Un brivido sottopelle, tanto dolce quanto indesiderato, scosse in gran segreto la Duchessina di Lynwood che, con una noncurante scrollata di spalle, lanciò uno sguardo piuttosto beffardo sul suo fidanzato di un tempo. “È passata una settimana e ancora non ho visto nessuno barricare le porte della Zuimaco” commentò Saffie, alzando davanti al viso sorridente un cappellino piumato dalle vivaci tonalità verdastre. “Questo sarebbe piaciuto molto ad Amandine.”

“…perdonaci e perdona anche l’ambizione di Arthur Worthington, poiché so bene cosa accadrà quando non sarò più qui.”

Già. Sono stata io la sciocca, mentre tu avevi visto tutto.

“Mi dispiace così tanto per la sua sorte, davvero. So quanto eravate legate.”

La ragazza annuì piano, muovendo appena la testa castana, i cui capelli raccolti in un’acconciatura morbida davano l’idea che lei fosse un’affascinante popolana, e non la discendente di uno dei Ducati più antichi di Inghilterra. “Era serena, nella fine” sillabò poi, fissando le piume di pavone che adornavano il cappello con una strana intensità, tacendo in questo modo i segreti di sua sorella a Earl. Saffie sapeva che non sarebbe stato giusto rivelarli, perché avrebbe scoperchiato un’altra volta un vaso di Pandora.

Inoltre, erano passati cinque anni e lei aveva l’impressione che Murray in realtà conoscesse il detestato marito molto più di quanto aveva dato ad intendere.

I fili del legame crudele non sono spariti, perché continuano a portarmi a lui.

Saffie stava per approfittare di quel momento in cui era miracolosamente sola con il suo accompagnatore, che il campanello appeso alla porta della merceria tintinnò sonoramente e mandò all’aria i suoi piani di investigazione. Un soldato della Corona entrò nel negozio e, dopo aver salutato i presenti con un rigido cenno del capo, richiese l’immediata presenza del luogotenente Murray in strada.

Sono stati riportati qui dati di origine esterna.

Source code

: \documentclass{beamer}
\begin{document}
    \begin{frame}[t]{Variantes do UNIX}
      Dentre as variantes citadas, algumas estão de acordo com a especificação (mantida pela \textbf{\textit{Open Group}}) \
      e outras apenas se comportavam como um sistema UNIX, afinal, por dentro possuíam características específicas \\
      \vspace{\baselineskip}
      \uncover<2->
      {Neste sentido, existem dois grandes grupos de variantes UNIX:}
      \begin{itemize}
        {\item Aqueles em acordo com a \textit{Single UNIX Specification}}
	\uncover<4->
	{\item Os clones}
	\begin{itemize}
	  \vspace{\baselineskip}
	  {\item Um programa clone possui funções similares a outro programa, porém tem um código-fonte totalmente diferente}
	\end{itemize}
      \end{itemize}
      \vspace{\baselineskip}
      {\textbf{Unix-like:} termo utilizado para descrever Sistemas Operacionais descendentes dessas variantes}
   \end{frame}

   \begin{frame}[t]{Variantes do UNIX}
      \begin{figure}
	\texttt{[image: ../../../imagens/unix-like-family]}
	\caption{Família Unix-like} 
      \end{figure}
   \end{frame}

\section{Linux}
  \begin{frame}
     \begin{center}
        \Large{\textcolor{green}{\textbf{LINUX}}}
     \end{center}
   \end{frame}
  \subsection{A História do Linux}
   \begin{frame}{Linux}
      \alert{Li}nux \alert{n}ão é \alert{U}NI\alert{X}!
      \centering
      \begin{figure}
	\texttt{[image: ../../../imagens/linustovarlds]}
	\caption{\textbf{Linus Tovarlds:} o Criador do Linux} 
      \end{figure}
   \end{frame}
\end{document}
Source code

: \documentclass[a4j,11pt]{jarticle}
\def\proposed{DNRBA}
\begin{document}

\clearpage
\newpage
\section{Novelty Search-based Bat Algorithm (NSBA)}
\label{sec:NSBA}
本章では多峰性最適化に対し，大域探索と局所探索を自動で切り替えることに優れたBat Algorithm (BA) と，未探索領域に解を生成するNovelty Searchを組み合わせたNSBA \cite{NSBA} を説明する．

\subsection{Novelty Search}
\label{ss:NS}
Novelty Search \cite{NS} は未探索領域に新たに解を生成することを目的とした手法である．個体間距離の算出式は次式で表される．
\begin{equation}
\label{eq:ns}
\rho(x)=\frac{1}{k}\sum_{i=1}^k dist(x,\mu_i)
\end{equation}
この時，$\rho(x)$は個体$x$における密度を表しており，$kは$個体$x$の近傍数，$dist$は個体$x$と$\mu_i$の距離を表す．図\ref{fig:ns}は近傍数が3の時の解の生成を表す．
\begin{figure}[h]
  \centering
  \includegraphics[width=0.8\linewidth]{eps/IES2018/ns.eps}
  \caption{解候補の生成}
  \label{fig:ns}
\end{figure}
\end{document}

“Andate pure” disse la ragazza, leggendo l’incertezza negli occhi di Earl. “Penso di potermela cavare per qualche ora pure senza la vostra diligente scorta!”

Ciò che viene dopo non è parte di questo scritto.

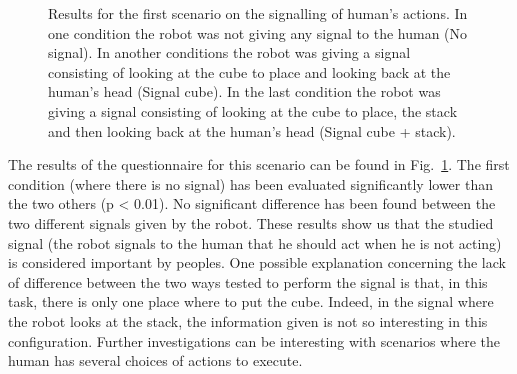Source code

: \documentclass[english,a4paper,11pt,twoside]{StyleThese}
\begin{document}
\begin{figure}[!h]
\centering
    \caption{Results for the first scenario on the signalling of human's actions. In one condition the robot was not giving any signal to the human (No signal). In another conditions the robot was giving a signal consisting of looking at the cube to place and looking back at the human's head (Signal cube). In the last condition the robot was giving a signal consisting of looking at the cube to place, the stack and then looking back at the human's head (Signal cube + stack).}
    \label{fig:resSce4}
\end{figure}

The results of the questionnaire for this scenario can be found in Fig.~\ref{fig:resSce4}. The first condition (where there is no signal) has been evaluated significantly lower than the two others (p < 0.01). No significant difference has been found between the two different signals given by the robot. These results show us that the studied signal (the robot signals to the human that he should act when he is not acting) is considered important by peoples. One possible explanation concerning the lack of difference between the two ways tested to perform the signal is that, in this task, there is only one place where to put the cube. Indeed, in the signal where the robot looks at the stack, the information given is not so interesting in this configuration. Further investigations can be interesting with scenarios where the human has several choices of actions to execute.
\end{document}
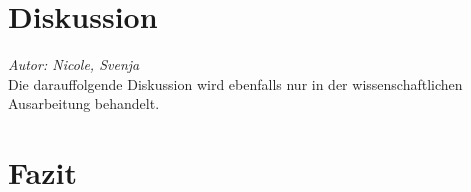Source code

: \documentclass{Bericht}
\begin{document}
\section{Diskussion}
\textit{Autor: Nicole, Svenja}\\
Die darauffolgende Diskussion wird ebenfalls nur in der wissenschaftlichen Ausarbeitung behandelt.


\section{Fazit} %


\end{document}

“Non ho dubbi in merito, signora. Solo, non allontanatevi dal quartiere commerciale: se vi succedesse qualcosa, Teresa non me lo perdonerebbe mai…e nemmeno io, del resto.”

Detto questo, l’uomo se ne andò insieme al suo sottoposto, lasciando Saffie sola con un leggero rossore imbarazzato. Se era vero che il suo cuore non apparteneva più a Murray, altrettanto veritiera era la gratitudine che provava nell’averlo nuovamente nella sua vita, quando invece aveva pensato suo padre l’avesse condannato a morte certa per ripagare l’affronto subito.

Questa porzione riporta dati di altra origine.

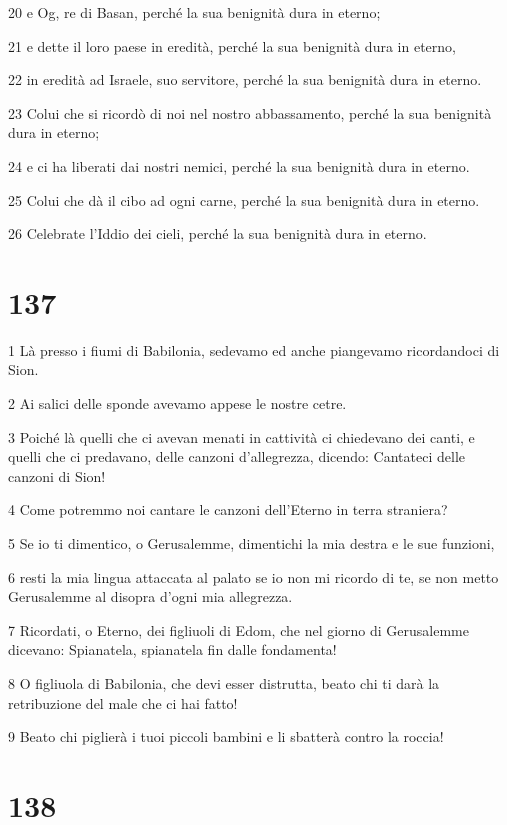 \par 20 e Og, re di Basan, perché la sua benignità dura in eterno;
\par 21 e dette il loro paese in eredità, perché la sua benignità dura in eterno,
\par 22 in eredità ad Israele, suo servitore, perché la sua benignità dura in eterno.
\par 23 Colui che si ricordò di noi nel nostro abbassamento, perché la sua benignità dura in eterno;
\par 24 e ci ha liberati dai nostri nemici, perché la sua benignità dura in eterno.
\par 25 Colui che dà il cibo ad ogni carne, perché la sua benignità dura in eterno.
\par 26 Celebrate l'Iddio dei cieli, perché la sua benignità dura in eterno.

\chapter{137}

\par 1 Là presso i fiumi di Babilonia, sedevamo ed anche piangevamo ricordandoci di Sion.
\par 2 Ai salici delle sponde avevamo appese le nostre cetre.
\par 3 Poiché là quelli che ci avevan menati in cattività ci chiedevano dei canti, e quelli che ci predavano, delle canzoni d'allegrezza, dicendo: Cantateci delle canzoni di Sion!
\par 4 Come potremmo noi cantare le canzoni dell'Eterno in terra straniera?
\par 5 Se io ti dimentico, o Gerusalemme, dimentichi la mia destra e le sue funzioni,
\par 6 resti la mia lingua attaccata al palato se io non mi ricordo di te, se non metto Gerusalemme al disopra d'ogni mia allegrezza.
\par 7 Ricordati, o Eterno, dei figliuoli di Edom, che nel giorno di Gerusalemme dicevano: Spianatela, spianatela fin dalle fondamenta!
\par 8 O figliuola di Babilonia, che devi esser distrutta, beato chi ti darà la retribuzione del male che ci hai fatto!
\par 9 Beato chi piglierà i tuoi piccoli bambini e li sbatterà contro la roccia!

\chapter{138}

Saffie passò un’altra decina di minuti nel negozio, prima di decidere di proseguire nel suo giro di acquisti settimanale: d’altronde, la signora Inrving si era recata di nuovo al porto per vedere il suo elusivo marito e avrebbe dovuto aspettare sia il suo ritorno, che quello di Earl. Così, varcò la soglia della merceria, solo per venir uccisa sul posto non dalla pungente aria salmastra, ma dalla voce che aveva giurato di non voler più ascoltare.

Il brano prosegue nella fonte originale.